Sunday, September 16, 2007

HurdAudio Rotation: Tenor, Alto and Latin Prayers

Ellery Eskelin: Vanishing Point. 2001. Hat Hut Records: hatOLOGY 577.

Ellery Eskelin: tenor saxophone
Mat Maneri: viola
Erik Friedlander: cello
Mark Dresser: bass
Matt Moran: vibraphone

Ah, the sweet sounds of Eskelin's tenor with strings. But this isn't the saccharine, faceless wash of backing strings over sinewy show tune melodies any more than Matt Moran's vibraphone is a "heavy metal" addition to this sound. This is a meeting of five equals as each spontaneously contributes to the final sound. And putting five great improvisers in a studio together is a winning formula. This one even more so. There's some big ears, big chops and lot of surprising moments on this disc.

Ornette Coleman: Sound Grammar. 2006. Sound Grammar: SG11593.
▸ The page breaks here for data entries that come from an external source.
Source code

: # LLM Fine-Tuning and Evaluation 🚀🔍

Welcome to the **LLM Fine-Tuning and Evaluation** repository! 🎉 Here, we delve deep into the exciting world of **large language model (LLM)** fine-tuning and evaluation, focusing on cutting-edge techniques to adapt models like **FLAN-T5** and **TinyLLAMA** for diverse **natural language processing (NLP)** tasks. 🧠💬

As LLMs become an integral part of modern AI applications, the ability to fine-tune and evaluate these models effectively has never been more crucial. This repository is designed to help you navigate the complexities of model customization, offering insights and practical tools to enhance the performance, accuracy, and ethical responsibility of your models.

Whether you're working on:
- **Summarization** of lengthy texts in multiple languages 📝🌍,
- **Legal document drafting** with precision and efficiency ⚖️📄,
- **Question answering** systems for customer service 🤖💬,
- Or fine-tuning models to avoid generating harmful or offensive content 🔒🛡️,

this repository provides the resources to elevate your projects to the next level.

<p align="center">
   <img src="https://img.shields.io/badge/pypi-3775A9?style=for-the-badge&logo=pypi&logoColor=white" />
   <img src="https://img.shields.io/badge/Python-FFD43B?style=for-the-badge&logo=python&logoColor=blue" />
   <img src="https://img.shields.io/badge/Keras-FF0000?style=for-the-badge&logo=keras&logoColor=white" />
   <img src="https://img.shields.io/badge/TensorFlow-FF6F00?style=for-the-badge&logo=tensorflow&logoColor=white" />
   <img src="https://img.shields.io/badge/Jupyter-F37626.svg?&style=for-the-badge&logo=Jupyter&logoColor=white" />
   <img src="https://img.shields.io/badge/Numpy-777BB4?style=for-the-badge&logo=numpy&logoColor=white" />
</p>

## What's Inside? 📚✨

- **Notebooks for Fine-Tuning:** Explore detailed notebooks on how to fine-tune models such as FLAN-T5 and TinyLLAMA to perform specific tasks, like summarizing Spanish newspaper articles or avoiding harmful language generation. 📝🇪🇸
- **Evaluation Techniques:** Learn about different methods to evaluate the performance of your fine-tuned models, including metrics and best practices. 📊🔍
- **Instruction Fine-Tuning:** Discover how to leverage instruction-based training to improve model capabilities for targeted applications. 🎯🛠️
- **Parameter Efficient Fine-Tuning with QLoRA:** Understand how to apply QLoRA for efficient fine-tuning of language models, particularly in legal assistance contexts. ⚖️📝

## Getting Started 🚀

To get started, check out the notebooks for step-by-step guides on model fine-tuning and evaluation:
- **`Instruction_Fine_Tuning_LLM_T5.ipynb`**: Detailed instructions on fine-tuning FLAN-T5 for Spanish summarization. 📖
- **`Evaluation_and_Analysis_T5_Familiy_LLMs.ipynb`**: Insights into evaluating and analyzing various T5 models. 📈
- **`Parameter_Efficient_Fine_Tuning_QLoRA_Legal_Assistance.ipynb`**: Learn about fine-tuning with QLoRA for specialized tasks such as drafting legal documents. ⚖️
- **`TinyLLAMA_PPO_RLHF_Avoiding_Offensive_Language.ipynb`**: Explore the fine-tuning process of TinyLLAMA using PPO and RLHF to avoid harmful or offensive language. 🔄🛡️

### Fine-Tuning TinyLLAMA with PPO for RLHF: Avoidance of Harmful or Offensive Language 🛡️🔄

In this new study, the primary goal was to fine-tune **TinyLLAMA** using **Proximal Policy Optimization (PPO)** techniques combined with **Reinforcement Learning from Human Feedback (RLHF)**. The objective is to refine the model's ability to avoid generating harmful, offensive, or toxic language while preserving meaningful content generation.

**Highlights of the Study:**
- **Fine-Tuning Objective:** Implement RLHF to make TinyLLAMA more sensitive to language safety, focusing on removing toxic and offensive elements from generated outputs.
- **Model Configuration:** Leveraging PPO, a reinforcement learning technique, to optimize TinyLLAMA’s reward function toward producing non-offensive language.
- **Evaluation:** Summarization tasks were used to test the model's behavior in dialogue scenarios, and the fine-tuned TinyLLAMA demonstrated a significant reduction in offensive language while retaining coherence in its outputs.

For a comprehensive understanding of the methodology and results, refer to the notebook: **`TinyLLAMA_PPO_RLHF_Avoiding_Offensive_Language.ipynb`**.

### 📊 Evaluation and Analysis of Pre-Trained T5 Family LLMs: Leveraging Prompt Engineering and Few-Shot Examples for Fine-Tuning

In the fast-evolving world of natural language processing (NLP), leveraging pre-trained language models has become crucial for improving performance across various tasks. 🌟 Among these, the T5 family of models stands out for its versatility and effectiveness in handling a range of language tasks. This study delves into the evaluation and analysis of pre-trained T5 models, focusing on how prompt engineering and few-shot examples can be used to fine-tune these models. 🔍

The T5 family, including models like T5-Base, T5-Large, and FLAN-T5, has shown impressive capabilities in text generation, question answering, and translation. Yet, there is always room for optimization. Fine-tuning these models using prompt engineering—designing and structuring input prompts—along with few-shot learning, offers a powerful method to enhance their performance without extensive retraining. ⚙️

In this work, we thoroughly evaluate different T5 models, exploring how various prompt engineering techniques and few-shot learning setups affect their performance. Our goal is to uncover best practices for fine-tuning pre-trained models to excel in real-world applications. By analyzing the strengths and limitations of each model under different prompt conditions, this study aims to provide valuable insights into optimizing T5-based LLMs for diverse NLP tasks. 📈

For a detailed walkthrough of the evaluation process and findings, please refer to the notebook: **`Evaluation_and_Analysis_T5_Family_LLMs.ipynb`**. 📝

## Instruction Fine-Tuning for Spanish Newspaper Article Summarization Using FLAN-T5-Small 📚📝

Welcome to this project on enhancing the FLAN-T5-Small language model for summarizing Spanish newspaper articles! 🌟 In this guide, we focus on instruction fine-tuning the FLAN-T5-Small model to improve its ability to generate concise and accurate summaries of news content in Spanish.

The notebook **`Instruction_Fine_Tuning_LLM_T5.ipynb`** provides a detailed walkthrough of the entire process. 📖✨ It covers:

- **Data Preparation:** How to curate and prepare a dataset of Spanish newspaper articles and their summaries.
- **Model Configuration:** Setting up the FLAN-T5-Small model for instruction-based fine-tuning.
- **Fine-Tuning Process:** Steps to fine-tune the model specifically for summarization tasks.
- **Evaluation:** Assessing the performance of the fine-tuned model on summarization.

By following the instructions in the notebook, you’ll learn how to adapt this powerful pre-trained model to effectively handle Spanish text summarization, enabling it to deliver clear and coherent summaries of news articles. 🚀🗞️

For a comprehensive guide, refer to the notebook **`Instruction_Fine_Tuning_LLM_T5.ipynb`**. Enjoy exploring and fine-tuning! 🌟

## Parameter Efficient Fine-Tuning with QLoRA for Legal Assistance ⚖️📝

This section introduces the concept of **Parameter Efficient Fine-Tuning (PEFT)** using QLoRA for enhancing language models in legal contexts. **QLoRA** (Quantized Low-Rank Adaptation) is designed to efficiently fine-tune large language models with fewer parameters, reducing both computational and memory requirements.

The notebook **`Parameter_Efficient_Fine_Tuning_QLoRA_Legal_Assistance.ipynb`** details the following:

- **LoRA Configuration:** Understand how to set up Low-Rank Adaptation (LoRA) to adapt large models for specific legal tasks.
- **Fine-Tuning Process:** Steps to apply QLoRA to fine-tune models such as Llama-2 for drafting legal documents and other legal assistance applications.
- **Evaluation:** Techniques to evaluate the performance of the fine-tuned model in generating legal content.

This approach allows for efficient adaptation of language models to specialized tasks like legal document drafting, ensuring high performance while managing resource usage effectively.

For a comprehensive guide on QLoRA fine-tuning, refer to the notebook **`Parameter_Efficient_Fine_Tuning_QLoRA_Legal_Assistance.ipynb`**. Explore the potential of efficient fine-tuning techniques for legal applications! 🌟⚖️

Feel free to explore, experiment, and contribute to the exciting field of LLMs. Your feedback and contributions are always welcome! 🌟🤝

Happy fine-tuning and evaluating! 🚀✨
Ornette Coleman: saxophone, violin, trumpet
Denardo Coleman: drums, percussion
Gregory Cohen: bass
Tony Falanga: bass

We should all sound this good at age 76. Ornette Coleman keeps the harmolodic fires burning with this great quartet. With a melodic sensibility and improvisational genius that has never stopped evolving as Coleman is completely "on" for this live set in Ludwigshafen, Germany. The texture of one arco bass, one pizzicato bass, and the loose-yet-centered drumming of Denardo Coleman is an ideal sonic bed for Ornette's sonic language. Everything he's ever done will always be compared to those breakout Atlantic recordings. One should not be blinded by his brilliant past when drinking in his thrilling recent outings.

Giacinto Scelsi: Natura Renovatur. 2005. ECM: New Series 1963/476 3106.

Francis-Marie Uitti: cello (on all tracks)
Munchener Kammerorchester:
Christoph Poppen: conductor
Muriel Cantoreggi, Max Peter meis, Romuald Kozik, Clara Baek, Michaela Buchholz, Viktor Konjaev, Bernhard Jestl, Mary Mader: violins
Kelvin Hawthorne, Nancy Sullivan, Stefan Berg, Aidan Pendleton: violas
Peter Bachmann, Michael Weiss, Benedikt Jira, Claudia Weiss: cellos
Veronika Papai: double-bass

Ohoi for 16 strings (1966)
Ave Maria for violoncello solo (1970) from: Three Latin Prayers for solo voice
Anagamin for 11 strings
Ygghur for voiloncello solo (1961) from Trilogy - The three ages of Man
Natura renovatur for 11 strings (1967)
Alleluja for voiloncello solo (1970)

While each work in this collection is an astonishing piece of shimmering beauty - each well recorded and superbly performed - it is the solo pieces played by Francis-Marie Uitti that are the most devastating in this collection. Ygghur for solo cello being the most intense, focused work of them all. Given the unique working relationship formed between Uitti and Scelsi and the depths of Scelsi's creativity and spiritual focus that Uitti plumbs with so much authenticity I can only wish that ECM had had the courage to make this a full length CD of solo cello music. But given a choice between exquisite versus devastatingly exquisite this is a small complaint. The strains of Alleluja from Three Latin Prayers for solo voice that Uitti lovingly unfolds at the close of this listening experience painfully superb.